_Task to carry out_. Return all lines from the listing below in which "personal" appears.

=======

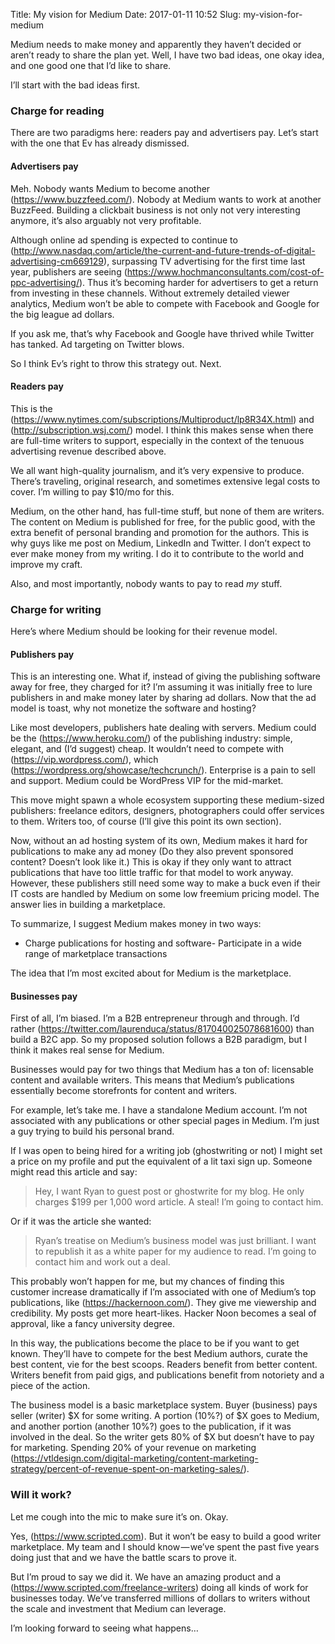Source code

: Title: My vision for Medium
Date: 2017-01-11 10:52
Slug: my-vision-for-medium

Medium needs to make money and apparently they haven’t decided or aren’t ready to share the plan yet. Well, I have two bad ideas, one okay idea, and one good one that I’d like to share.

I’ll start with the bad ideas first.

### Charge for reading

There are two paradigms here: readers pay and advertisers pay. Let’s start with the one that Ev has already dismissed.

#### Advertisers pay

Meh. Nobody wants Medium to become another (https://www.buzzfeed.com/). Nobody at Medium wants to work at another BuzzFeed. Building a clickbait business is not only not very interesting anymore, it’s also arguably not very profitable.

Although online ad spending is expected to continue to (http://www.nasdaq.com/article/the-current-and-future-trends-of-digital-advertising-cm669129), surpassing TV advertising for the first time last year, publishers are seeing (https://www.hochmanconsultants.com/cost-of-ppc-advertising/). Thus it’s becoming harder for advertisers to get a return from investing in these channels. Without extremely detailed viewer analytics, Medium won’t be able to compete with Facebook and Google for the big league ad dollars.

If you ask me, that’s why Facebook and Google have thrived while Twitter has tanked. Ad targeting on Twitter blows.

So I think Ev’s right to throw this strategy out. Next.

#### **Readers pay**

This is the (https://www.nytimes.com/subscriptions/Multiproduct/lp8R34X.html) and (http://subscription.wsj.com/) model. I think this makes sense when there are full-time writers to support, especially in the context of the tenuous advertising revenue described above.

We all want high-quality journalism, and it’s very expensive to produce. There’s traveling, original research, and sometimes extensive legal costs to cover. I’m willing to pay $10/mo for this.

Medium, on the other hand, has full-time stuff, but none of them are writers. The content on Medium is published for free, for the public good, with the extra benefit of personal branding and promotion for the authors. This is why guys like me post on Medium, LinkedIn and Twitter. I don’t expect to ever make money from my writing. I do it to contribute to the world and improve my craft.

Also, and most importantly, nobody wants to pay to read *my* stuff.

### Charge for writing

Here’s where Medium should be looking for their revenue model.

#### Publishers pay

This is an interesting one. What if, instead of giving the publishing software away for free, they charged for it? I’m assuming it was initially free to lure publishers in and make money later by sharing ad dollars. Now that the ad model is toast, why not monetize the software and hosting?

Like most developers, publishers hate dealing with servers. Medium could be the (https://www.heroku.com/) of the publishing industry: simple, elegant, and (I’d suggest) cheap. It wouldn’t need to compete with (https://vip.wordpress.com/), which (https://wordpress.org/showcase/techcrunch/). Enterprise is a pain to sell and support. Medium could be WordPress VIP for the mid-market.

This move might spawn a whole ecosystem supporting these medium-sized publishers: freelance editors, designers, photographers could offer services to them. Writers too, of course (I’ll give this point its own section).

Now, without an ad hosting system of its own, Medium makes it hard for publications to make any ad money (Do they also prevent sponsored content? Doesn’t look like it.) This is okay if they only want to attract publications that have too little traffic for that model to work anyway. However, these publishers still need some way to make a buck even if their IT costs are handled by Medium on some low freemium pricing model. The answer lies in building a marketplace.

To summarize, I suggest Medium makes money in two ways:

- Charge publications for hosting and software- Participate in a wide range of marketplace transactions

The idea that I’m most excited about for Medium is the marketplace.

#### Businesses pay

First of all, I’m biased. I’m a B2B entrepreneur through and through. I’d rather (https://twitter.com/laurenduca/status/817040025078681600) than build a B2C app. So my proposed solution follows a B2B paradigm, but I think it makes real sense for Medium.

Businesses would pay for two things that Medium has a ton of: licensable content and available writers. This means that Medium’s publications essentially become storefronts for content and writers.

For example, let’s take me. I have a standalone Medium account. I’m not associated with any publications or other special pages in Medium. I’m just a guy trying to build his personal brand.

If I was open to being hired for a writing job (ghostwriting or not) I might set a price on my profile and put the equivalent of a lit taxi sign up. Someone might read this article and say:

> Hey, I want Ryan to guest post or ghostwrite for my blog. He only charges $199 per 1,000 word article. A steal! I’m going to contact him.

Or if it was the article she wanted:

> Ryan’s treatise on Medium’s business model was just brilliant. I want to republish it as a white paper for my audience to read. I’m going to contact him and work out a deal.

This probably won’t happen for me, but my chances of finding this customer increase dramatically if I’m associated with one of Medium’s top publications, like (https://hackernoon.com/). They give me viewership and credibility. My posts get more heart-likes. Hacker Noon becomes a seal of approval, like a fancy university degree.

In this way, the publications become the place to be if you want to get known. They’ll have to compete for the best Medium authors, curate the best content, vie for the best scoops. Readers benefit from better content. Writers benefit from paid gigs, and publications benefit from notoriety and a piece of the action.

The business model is a basic marketplace system. Buyer (business) pays seller (writer) $X for some writing. A portion (10%?) of $X goes to Medium, and another portion (another 10%?) goes to the publication, if it was involved in the deal. So the writer gets 80% of $X but doesn’t have to pay for marketing. Spending 20% of your revenue on marketing (https://vtldesign.com/digital-marketing/content-marketing-strategy/percent-of-revenue-spent-on-marketing-sales/).

### Will it work?

Let me cough into the mic to make sure it’s on. Okay.

Yes, (https://www.scripted.com). But it won’t be easy to build a good writer marketplace. My team and I should know — we’ve spent the past five years doing just that and we have the battle scars to prove it.

But I’m proud to say we did it. We have an amazing product and a (https://www.scripted.com/freelance-writers) doing all kinds of work for businesses today. We’ve transferred millions of dollars to writers without the scale and investment that Medium can leverage.

I’m looking forward to seeing what happens…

=======

_Worked solution_.
Medium, on the other hand, has full-time stuff, but none of them are writers. The content on Medium is published for free, for the public good, with the extra benefit of personal branding and promotion for the authors. This is why guys like me post on Medium, LinkedIn and Twitter. I don’t expect to ever make money from my writing. I do it to contribute to the world and improve my craft.
For example, let’s take me. I have a standalone Medium account. I’m not associated with any publications or other special pages in Medium. I’m just a guy trying to build his personal brand.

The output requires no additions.